[Saved entries]
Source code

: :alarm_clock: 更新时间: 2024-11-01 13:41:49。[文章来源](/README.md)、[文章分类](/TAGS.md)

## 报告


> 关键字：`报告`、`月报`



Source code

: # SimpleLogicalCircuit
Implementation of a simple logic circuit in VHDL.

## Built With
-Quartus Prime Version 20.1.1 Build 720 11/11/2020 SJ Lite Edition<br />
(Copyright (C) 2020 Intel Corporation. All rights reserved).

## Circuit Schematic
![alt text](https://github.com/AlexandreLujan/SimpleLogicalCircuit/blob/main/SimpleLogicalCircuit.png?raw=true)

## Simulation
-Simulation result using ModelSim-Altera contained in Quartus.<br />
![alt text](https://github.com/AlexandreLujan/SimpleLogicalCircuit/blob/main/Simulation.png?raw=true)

## [The task]
Each line that has the word "blob" counts once. How many such lines are in the data? Give the number alone.

## [Response to the task]
2